同样地,这里 SVR 模型采用的是高斯核函数 kernel=‘rbf’,惩罚系数 C=1,epsilon=0.2。
我们采用以下四项指标来进行评价:
有关 SVR 模型的参数以及如何选择, 可以参考这篇博客 sklearn.svm.SVR的参数介绍
from sklearn.datasets import load_boston
from sklearn.svm import SVR
from sklearn.preprocessing import StandardScaler
from sklearn.metrics import mean_absolute_error,mean_squared_error,explained_variance_score,r2_score
from sklearn.model_selection import train_test_split
import numpy as np
#加载数据集
boston=load_boston()
x=boston.data
y=boston.target
# 拆分数据集
x_train,x_test,y_train,y_test=train_test_split(x,y,test_size=0.2,random_state=10)
# 预处理
y_train = np.array(y_train).reshape(-1, 1)
y_test = np.array(y_test).reshape(-1, 1)
x_train = StandardScaler().fit_transform(x_train)
x_test = StandardScaler().fit_transform(x_test)
y_train = StandardScaler().fit_transform(y_train).ravel()
y_test = StandardScaler().fit_transform(y_test).ravel()
#创建svR实例
svr=SVR(C=1, kernel='rbf', epsilon=0.2)
svr=svr.fit(x_train,y_train)
#预测
svr_predict=svr.predict(x_test)
#评价结果
mae = mean_absolute_error(y_test, svr_predict)

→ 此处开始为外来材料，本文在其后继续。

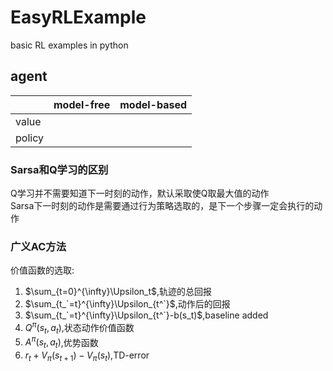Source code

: # EasyRLExample
basic RL examples in python

## agent
|| model-free      | model-based |
| ----------- | ----------- | ----------- |
|value|||
|policy|||

### Sarsa和Q学习的区别
Q学习并不需要知道下一时刻的动作，默认采取使Q取最大值的动作<br>
Sarsa下一时刻的动作是需要通过行为策略选取的，是下一个步骤一定会执行的动作

### 广义AC方法
价值函数的选取:
1. $\sum_{t=0}^{\infty}\Upsilon_t$,轨迹的总回报
2. $\sum_{t_`=t}^{\infty}\Upsilon_{t^`}$,动作后的回报
3. $\sum_{t_`=t}^{\infty}\Upsilon_{t^`}-b(s_t)$,baseline added
4. $Q^{\pi}(s_t,a_t)$,状态动作价值函数
5. $A^{\pi}(s_t,a_t)$,优势函数
6. $r_t+V_{\pi}(s_{t+1})-V_{\pi}(s_t)$,TD-error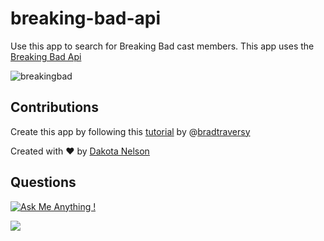 # breaking-bad-api

Use this app to search for Breaking Bad cast members. This app uses the [Breaking Bad Api](https://breakingbadapi.com/documentation)

![breakingbad](https://user-images.githubusercontent.com/77229281/128638044-9c5a11fd-8aee-4134-bb53-836ce70185da.png)

## Contributions

Create this app by following this [tutorial](https://www.youtube.com/watch?v=YaioUnMw0mo) by @[bradtraversy](https://github.com/bradtraversy)

Created with ❤️ by [Dakota Nelson](https://github.com/kotalilyy)

## Questions

[![Ask Me Anything !](https://img.shields.io/badge/Ask%20me-anything-1abc9c.svg)](https://GitHub.com/Naereen/ama)

<a href="mailto:kotalilyy@gmail.com?"><img src="https://img.shields.io/badge/gmail-%23DD0031.svg?&style=for-the-badge&logo=gmail&logoColor=white"/></a>
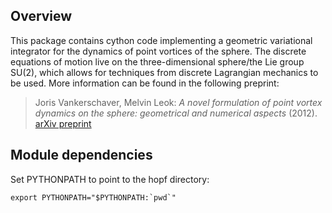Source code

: Overview
--------

This package contains cython code implementing a geometric variational integrator for the dynamics of point vortices of the sphere.  The discrete equations of motion live on the three-dimensional sphere/the Lie group SU(2), which allows for techniques from discrete Lagrangian mechanics to be used.  More information can be found in the following preprint: 

> Joris Vankerschaver, Melvin Leok: 
> _A novel formulation of point vortex dynamics on the sphere: geometrical and numerical aspects_ (2012). 
> [arXiv preprint](http://arxiv.org/abs/1211.4560)


Module dependencies
-------------------

Set PYTHONPATH to point to the hopf directory:

    export PYTHONPATH="$PYTHONPATH:`pwd`"

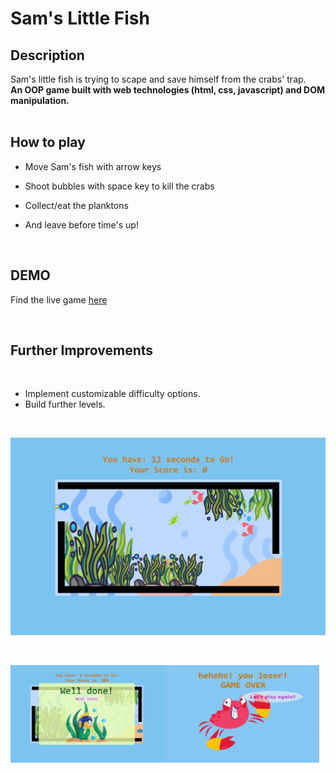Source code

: 

# Sam's Little Fish

## Description

Sam's little fish is trying to scape and save himself from the crabs' trap.  
**An OOP game built with web technologies (html, css, javascript) and DOM manipulation.**  
<br />

## How to play  

- Move Sam's fish with arrow keys  

- Shoot bubbles with space key to kill the crabs  

- Collect/eat the planktons  

- And leave before time's up!  
<br />

## DEMO
Find the live game [here](https://mog-rouhi.github.io/project-1-oop-game/)

<br />

## Further Improvements
<br />

- Implement customizable difficulty options. 
- Build further levels.
<br />

<p float="left">
  <img src="./img/screen-shots/screen-shot-1.png" alt="screen-shot-1" style="width=100%;" /> 
</p>

<br/>
<p float="left">
  <img src="./img/screen-shots/screen-shot-2.png" alt="screen-shot-1" style="width:49%;"/><img src="./img/screen-shots/screen-shot-3.png" alt="screen-shot-1" style="width:49%;"/> 
</p>


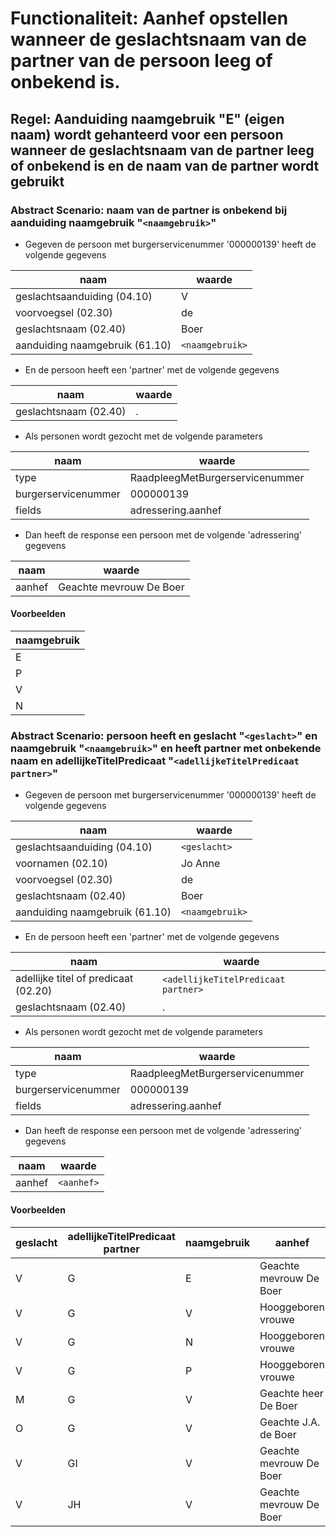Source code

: # Functionaliteit: Aanhef opstellen wanneer de geslachtsnaam van de partner van de persoon leeg of onbekend is.

## Regel: Aanduiding naamgebruik "E" (eigen naam) wordt gehanteerd voor een persoon wanneer de geslachtsnaam van de partner leeg of onbekend is en de naam van de partner wordt gebruikt

### Abstract Scenario: naam van de partner is onbekend bij aanduiding naamgebruik "`<naamgebruik>`"

- Gegeven de persoon met burgerservicenummer '000000139' heeft de volgende gegevens

| naam | waarde |
| --- | --- |
| geslachtsaanduiding (04.10) | V |
| voorvoegsel (02.30) | de |
| geslachtsnaam (02.40) | Boer |
| aanduiding naamgebruik (61.10) | `<naamgebruik>` |

- En de persoon heeft een 'partner' met de volgende gegevens

| naam | waarde |
| --- | --- |
| geslachtsnaam (02.40) | . |

- Als personen wordt gezocht met de volgende parameters

| naam | waarde |
| --- | --- |
| type | RaadpleegMetBurgerservicenummer |
| burgerservicenummer | 000000139 |
| fields | adressering.aanhef |

- Dan heeft de response een persoon met de volgende 'adressering' gegevens

| naam | waarde |
| --- | --- |
| aanhef | Geachte mevrouw De Boer |


#### Voorbeelden

| naamgebruik |
| --- |
| E |
| P |
| V |
| N |


### Abstract Scenario: persoon heeft en geslacht "`<geslacht>`" en naamgebruik "`<naamgebruik>`" en heeft partner met onbekende naam en adellijkeTitelPredicaat "`<adellijkeTitelPredicaat partner>`"

- Gegeven de persoon met burgerservicenummer '000000139' heeft de volgende gegevens

| naam | waarde |
| --- | --- |
| geslachtsaanduiding (04.10) | `<geslacht>` |
| voornamen (02.10) | Jo Anne |
| voorvoegsel (02.30) | de |
| geslachtsnaam (02.40) | Boer |
| aanduiding naamgebruik (61.10) | `<naamgebruik>` |

- En de persoon heeft een 'partner' met de volgende gegevens

| naam | waarde |
| --- | --- |
| adellijke titel of predicaat (02.20) | `<adellijkeTitelPredicaat partner>` |
| geslachtsnaam (02.40) | . |

- Als personen wordt gezocht met de volgende parameters

| naam | waarde |
| --- | --- |
| type | RaadpleegMetBurgerservicenummer |
| burgerservicenummer | 000000139 |
| fields | adressering.aanhef |

- Dan heeft de response een persoon met de volgende 'adressering' gegevens

| naam | waarde |
| --- | --- |
| aanhef | `<aanhef>` |


#### Voorbeelden

| geslacht | adellijkeTitelPredicaat partner | naamgebruik | aanhef |
| --- | --- | --- | --- |
| V |G |E |Geachte mevrouw De Boer |
| V |G |V |Hooggeboren vrouwe |
| V |G |N |Hooggeboren vrouwe |
| V |G |P |Hooggeboren vrouwe |
| M |G |V |Geachte heer De Boer |
| O |G |V |Geachte J.A. de Boer |
| V |GI |V |Geachte mevrouw De Boer |
| V |JH |V |Geachte mevrouw De Boer |


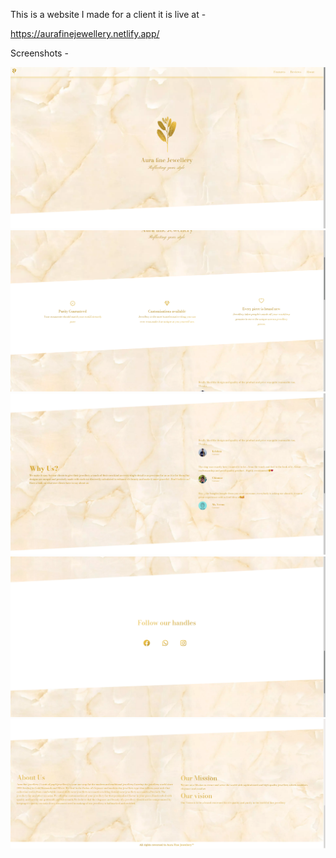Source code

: This is a website I made for a client it is live at -

https://aurafinejewellery.netlify.app/

Screenshots -

![Screenshot 1](https://github.com/whyyor/auraFineJewellery/blob/main/img/ss1.png?raw=true) ![Screenshot 2](https://github.com/whyyor/auraFineJewellery/blob/main/img/ss2.png?raw=true) ![Screenshot 3](https://github.com/whyyor/auraFineJewellery/blob/main/img/ss3.png?raw=true) ![Screenshot 4](https://github.com/whyyor/auraFineJewellery/blob/main/img/ss4.png?raw=true)  ![Screenshot 5](https://github.com/whyyor/auraFineJewellery/blob/main/img/ss5.png?raw=true)
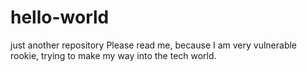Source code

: # hello-world
just another repository
Please read me, because I am very vulnerable rookie, trying to make my way into the tech world. 
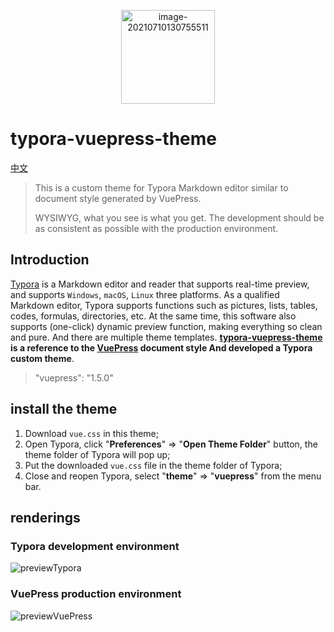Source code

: <p align="center">
<a href="https://typora.io/"><img src="https://user-images.githubusercontent.com/33340988/155271640-9684ef5a-4e5c-4f6d-999b-f5111760df49.png" alt="image-20210710130755511" width="150" /></a>
</p>

# typora-vuepress-theme

[中文](README_CN.md)

> This is a custom theme for Typora Markdown editor similar to document style generated by VuePress.
>
> WYSIWYG, what you see is what you get. The development should be as consistent as possible with the production environment.

## Introduction

[Typora](https://www.typora.io/) is a Markdown editor and reader that supports real-time preview, and supports `Windows`, `macOS`, `Linux` three platforms. As a qualified Markdown editor, Typora supports functions such as pictures, lists, tables, codes, formulas, directories, etc. At the same time, this software also supports (one-click) dynamic preview function, making everything so clean and pure. And there are multiple theme templates. **[typora-vuepress-theme](https://github.com/exposir/typora-vuepress-theme) is a reference to the [VuePress](https://vuepress.vuejs.org/zh/guide/) document style And developed a Typora custom theme**.

> "vuepress": "1.5.0"

## install the theme

1. Download `vue.css` in this theme;
2. Open Typora, click "**Preferences**" => "**Open Theme Folder**" button, the theme folder of Typora will pop up;
3. Put the downloaded `vue.css` file in the theme folder of Typora;
4. Close and reopen Typora, select "**theme**" => "**vuepress**" from the menu bar.

## renderings

### Typora development environment

![previewTypora](./previewTypora.png)

### VuePress production environment

![previewVuePress](./previewVuePress.png)

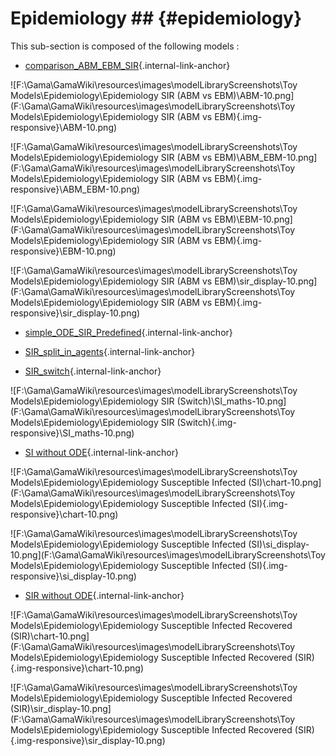# Epidemiology ## {#epidemiology}

This sub-section is composed of the following models :

* [comparison_ABM_EBM_SIR](references#EpidemiologySIRABMvsEBM){.internal-link-anchor}

![F:\Gama\GamaWiki\resources\images\modelLibraryScreenshots\Toy Models\Epidemiology\Epidemiology SIR (ABM vs EBM)\ABM-10.png](F:\Gama\GamaWiki\resources\images\modelLibraryScreenshots\Toy Models\Epidemiology\Epidemiology SIR (ABM vs EBM){.img-responsive}\ABM-10.png)

![F:\Gama\GamaWiki\resources\images\modelLibraryScreenshots\Toy Models\Epidemiology\Epidemiology SIR (ABM vs EBM)\ABM_EBM-10.png](F:\Gama\GamaWiki\resources\images\modelLibraryScreenshots\Toy Models\Epidemiology\Epidemiology SIR (ABM vs EBM){.img-responsive}\ABM_EBM-10.png)

![F:\Gama\GamaWiki\resources\images\modelLibraryScreenshots\Toy Models\Epidemiology\Epidemiology SIR (ABM vs EBM)\EBM-10.png](F:\Gama\GamaWiki\resources\images\modelLibraryScreenshots\Toy Models\Epidemiology\Epidemiology SIR (ABM vs EBM){.img-responsive}\EBM-10.png)

![F:\Gama\GamaWiki\resources\images\modelLibraryScreenshots\Toy Models\Epidemiology\Epidemiology SIR (ABM vs EBM)\sir_display-10.png](F:\Gama\GamaWiki\resources\images\modelLibraryScreenshots\Toy Models\Epidemiology\Epidemiology SIR (ABM vs EBM){.img-responsive}\sir_display-10.png)

* [simple_ODE_SIR_Predefined](references#EpidemiologySIRBuilt-In){.internal-link-anchor}

* [SIR_split_in_agents](references#EpidemiologySIRSplitinAgents){.internal-link-anchor}

* [SIR_switch](references#EpidemiologySIRSwitch){.internal-link-anchor}

![F:\Gama\GamaWiki\resources\images\modelLibraryScreenshots\Toy Models\Epidemiology\Epidemiology SIR (Switch)\SI_maths-10.png](F:\Gama\GamaWiki\resources\images\modelLibraryScreenshots\Toy Models\Epidemiology\Epidemiology SIR (Switch){.img-responsive}\SI_maths-10.png)

* [SI without ODE](references#EpidemiologySusceptibleInfectedSI){.internal-link-anchor}

![F:\Gama\GamaWiki\resources\images\modelLibraryScreenshots\Toy Models\Epidemiology\Epidemiology Susceptible Infected (SI)\chart-10.png](F:\Gama\GamaWiki\resources\images\modelLibraryScreenshots\Toy Models\Epidemiology\Epidemiology Susceptible Infected (SI){.img-responsive}\chart-10.png)

![F:\Gama\GamaWiki\resources\images\modelLibraryScreenshots\Toy Models\Epidemiology\Epidemiology Susceptible Infected (SI)\si_display-10.png](F:\Gama\GamaWiki\resources\images\modelLibraryScreenshots\Toy Models\Epidemiology\Epidemiology Susceptible Infected (SI){.img-responsive}\si_display-10.png)

* [SIR without ODE](references#EpidemiologySusceptibleInfectedRecoveredSIR){.internal-link-anchor}

![F:\Gama\GamaWiki\resources\images\modelLibraryScreenshots\Toy Models\Epidemiology\Epidemiology Susceptible Infected Recovered (SIR)\chart-10.png](F:\Gama\GamaWiki\resources\images\modelLibraryScreenshots\Toy Models\Epidemiology\Epidemiology Susceptible Infected Recovered (SIR){.img-responsive}\chart-10.png)

![F:\Gama\GamaWiki\resources\images\modelLibraryScreenshots\Toy Models\Epidemiology\Epidemiology Susceptible Infected Recovered (SIR)\sir_display-10.png](F:\Gama\GamaWiki\resources\images\modelLibraryScreenshots\Toy Models\Epidemiology\Epidemiology Susceptible Infected Recovered (SIR){.img-responsive}\sir_display-10.png)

mse = mean_squared_error(y_test, svr_predict)
evs = explained_variance_score(y_test, svr_predict)
r2 = r2_score(y_test, svr_predict)
print("MAE:", mae)
print("MSE:", mse)
print("EVS:", evs)
print("R2:", r2)
从结果中可以看到,R2得分还是比较可以的,达到了 0.80。
同理,我们继续采用网格参数搜索的方式,核函数依然选择高斯核函数,我们针对 惩罚系数 C 和核函数系数 gamma ,以及 epsilon 进行调参。
from sklearn.datasets import load_boston
from sklearn.model_selection import train_test_split
from sklearn.preprocessing import StandardScaler
from sklearn.model_selection import GridSearchCV
from sklearn.svm import SVR
from sklearn.metrics import mean_absolute_error, mean_squared_error, explained_variance_score, r2_score
import numpy as np
# 加载数据集
boston_data = load_boston()
# print(boston_data)
# 拆分数据集
x = boston_data.data
y = boston_data.target
x_train, x_test, y_train, y_test = train_test_split(x, y, test_size=0.2, random_state=10)
# 预处理
y_train = np.array(y_train).reshape(-1, 1)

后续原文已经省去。